Replace Tabs With Spaces

Description

Finds horizontal tab characters (0x09) in a string and replaces them with the spaces that produce the same horizontal offset.

Usage

tabs_as_spaces(
  x,
  tab.stops = getOption("fansi.tab.stops", 8L),
  warn = getOption("fansi.warn", TRUE),
  ctl = "all"
)

Arguments

x

character vector or object coercible to character; any tabs therein will be replaced.

tab.stops

integer(1:n) indicating position of tab stops to use when converting tabs to spaces. If there are more tabs in a line than defined tab stops the last tab stop is re-used. For the purposes of applying tab stops, each input line is considered a line and the character count begins from the beginning of the input line.

warn

TRUE (default) or FALSE, whether to warn when potentially problematic Control Sequences are encountered. These could cause the assumptions fansi makes about how strings are rendered on your display to be incorrect, for example by moving the cursor (see ?fansi). At most one warning will be issued per element in each input vector. Will also warn about some badly encoded UTF-8 strings, but a lack of UTF-8 warnings is not a guarantee of correct encoding (use validUTF8 for that).

ctl

character, which Control Sequences should be treated specially. Special treatment is context dependent, and may include detecting them and/or computing their display/character width as zero. For the SGR subset of the ANSI CSI sequences, and OSC hyperlinks, fansi will also parse, interpret, and reapply the sequences as needed. You can modify whether a Control Sequence is treated specially with the ctl parameter.

  • "nl": newlines.

  • "c0": all other "C0" control characters (i.e. 0x01-0x1f, 0x7F), except for newlines and the actual ESC (0x1B) character.

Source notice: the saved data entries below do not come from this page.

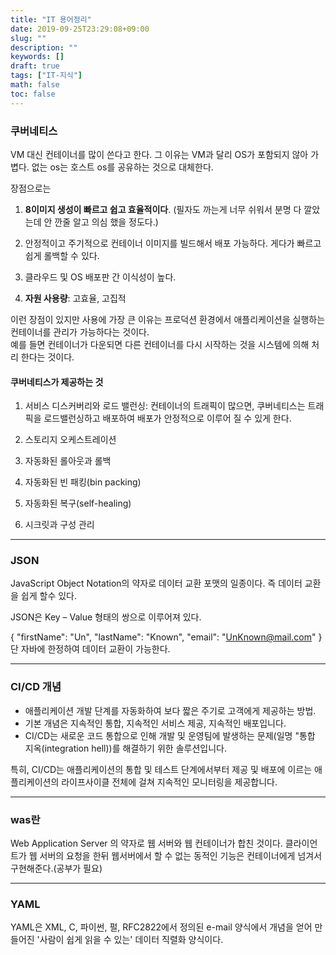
 ```yaml
---
title: "IT 용어정리"
date: 2019-09-25T23:29:08+09:00
slug: ""
description: ""
keywords: []
draft: true
tags: ["IT-지식"]
math: false
toc: false
---
```


### 쿠버네티스
VM 대신 컨테이너를 많이 쓴다고 한다. 
그 이유는 VM과 달리 OS가 포함되지 않아 가볍다. 없는 os는 호스트 os를 공유하는 것으로 대체한다.

장점으로는 
1. **8이미지 생성이 빠르고 쉽고 효율적이다**. (필자도 까는게 너무 쉬워서 분명 다 깔았는데 안 깐줄 알고 의심 했을 정도다.)

2. 안정적이고 주기적으로 컨테이너 이미지를 빌드해서 배포 가능하다. 게다가 빠르고 쉽게 롤백할 수 있다.

3. 클라우드 및 OS 배포판 간 이식성이 높다. 

4. **자원 사용량**: 고효율, 고집적

이런 장점이 있지만 사용에 가장 큰 이유는 프로덕션 환경에서 애플리케이션을 실행하는 컨테이너를 관리가 가능하다는 것이다.  
예를 들면 컨테이너가 다운되면 다른 컨테이너를 다시 시작하는 것을 시스템에 의해 처리 한다는 것이다.

#### 쿠버네티스가 제공하는 것

1. 서비스 디스커버리와 로드 밸런싱: 컨테이너의 트래픽이 많으면, 쿠버네티스는 트래픽을 로드밸런싱하고 배포하여 배포가 안정적으로 이루어 질 수 있게 한다.

2. 스토리지 오케스트레이션

3. 자동화된 롤아웃과 롤백

4. 자동화된 빈 패킹(bin packing)

5. 자동화된 복구(self-healing)

6. 시크릿과 구성 관리

***
### JSON

JavaScript Object Notation의 약자로 데이터 교환 포맷의 일종이다. 즉 데이터 교환을 쉽게 할수 있다.

JSON은 Key – Value 형태의 쌍으로 이루어져 있다.

{
  "firstName": "Un",
  "lastName": "Known",
  "email": "UnKnown@mail.com"
}
단 자바에 한정하여 데이터 교환이 가능한다.

***
### CI/CD 개념
- 애플리케이션 개발 단계를 자동화하여 보다 짧은 주기로 고객에게 제공하는 방법.
- 기본 개념은 지속적인 통합, 지속적인 서비스 제공, 지속적인 배포입니다.
- CI/CD는 새로운 코드 통합으로 인해 개발 및 운영팀에 발생하는 문제(일명 "통합 지옥(integration hell))를 해결하기 위한 솔루션입니다.

특히, CI/CD는 애플리케이션의 통합 및 테스트 단계에서부터 제공 및 배포에 이르는 애플리케이션의 라이프사이클 전체에 걸쳐 지속적인 모니터링을 제공합니다.

***
### was란 
Web Application Server 의 약자로
웹 서버와 웹 컨테이너가 합친 것이다.
클라이언트가 웹 서버의 요청을 한뒤 웹서버에서 할 수 없는 동적인 기능은 컨테이너에게 넘겨서 구현해준다.(공부가 필요)

***
### YAML
YAML은 XML, C, 파이썬, 펄, RFC2822에서 정의된 e-mail 양식에서 개념을 얻어 만들어진 '사람이 쉽게 읽을 수 있는' 데이터 직렬화 양식이다. 
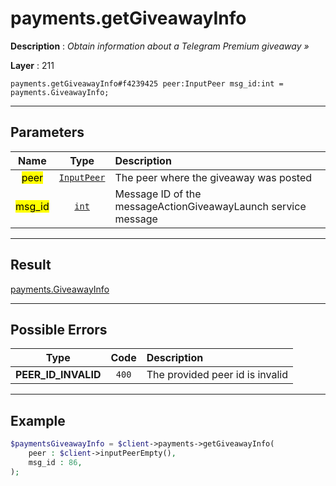 # payments.getGiveawayInfo

**Description** : *Obtain information about a Telegram Premium giveaway »*

**Layer** : 211

```tl
payments.getGiveawayInfo#f4239425 peer:InputPeer msg_id:int = payments.GiveawayInfo;
```

---

## Parameters

| Name | Type | Description |
| :---: | :---: | :--- |
| <mark>peer</mark> | [`InputPeer`](type/InputPeer) | The peer where the giveaway was posted |
| <mark>msg_id</mark> | [`int`](type/int) | Message ID of the messageActionGiveawayLaunch service message |

---

## Result

[payments.GiveawayInfo](type/payments.GiveawayInfo)

---

## Possible Errors

| Type | Code | Description |
| :---: | :---: | :--- |
| **PEER_ID_INVALID** | `400` | The provided peer id is invalid |

---

## Example

```php
$paymentsGiveawayInfo = $client->payments->getGiveawayInfo(
	peer : $client->inputPeerEmpty(),
	msg_id : 86,
);
```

  • "sgr": ANSI CSI SGR sequences.

  • "csi": all non-SGR ANSI CSI sequences.

  • "url": OSC hyperlinks

  • "osc": all non-OSC-hyperlink OSC sequences.

  • "esc": all other escape sequences.

  • "all": all of the above, except when used in combination with any of the above, in which case it means "all but".

Details

Since we do not know of a reliable cross platform means of detecting tab stops you will need to provide them yourself if you are using anything outside of the standard tab stop every 8 characters that is the default.

Value

character, x with tabs replaced by spaces, with elements possibly converted to UTF-8.

Note

Non-ASCII strings are converted to and returned in UTF-8 encoding. The ctl parameter only affects which Control Sequences are considered zero width. Tabs will always be converted to spaces, irrespective of the ctl setting.

See Also

?fansi for details on how Control Sequences are interpreted, particularly if you are getting unexpected results, unhandled_ctl for detecting bad control sequences.

Examples

string <- '1\t12\t123\t1234\t12345678'
tabs_as_spaces(string)
writeLines(
  c(
    '-------|-------|-------|-------|-------|',
    tabs_as_spaces(string)
) )
writeLines(
  c(
    '-|--|--|--|--|--|--|--|--|--|--|',
    tabs_as_spaces(string, tab.stops=c(2, 3))
) )
writeLines(
  c(
    '-|--|-------|-------|-------|',
    tabs_as_spaces(string, tab.stops=c(2, 3, 8))
) )

Test Terminal Capabilities

Description

Outputs ANSI CSI SGR formatted text to screen so that you may visually inspect what color capabilities your terminal supports.

Usage

term_cap_test()

Details

The three tested terminal capabilities are:

  • "bright" for bright colors with SGR codes in 90-97 and 100-107

  • "256" for colors defined by "38;5;x" and "48;5;x" where x is in 0-255

  • "truecolor" for colors defined by "38;2;x;y;z" and "48;x;y;x" where x, y, and z are in 0-255

Each of the color capabilities your terminal supports should be displayed with a blue background and a red foreground. For reference the corresponding CSI SGR sequences are displayed as well.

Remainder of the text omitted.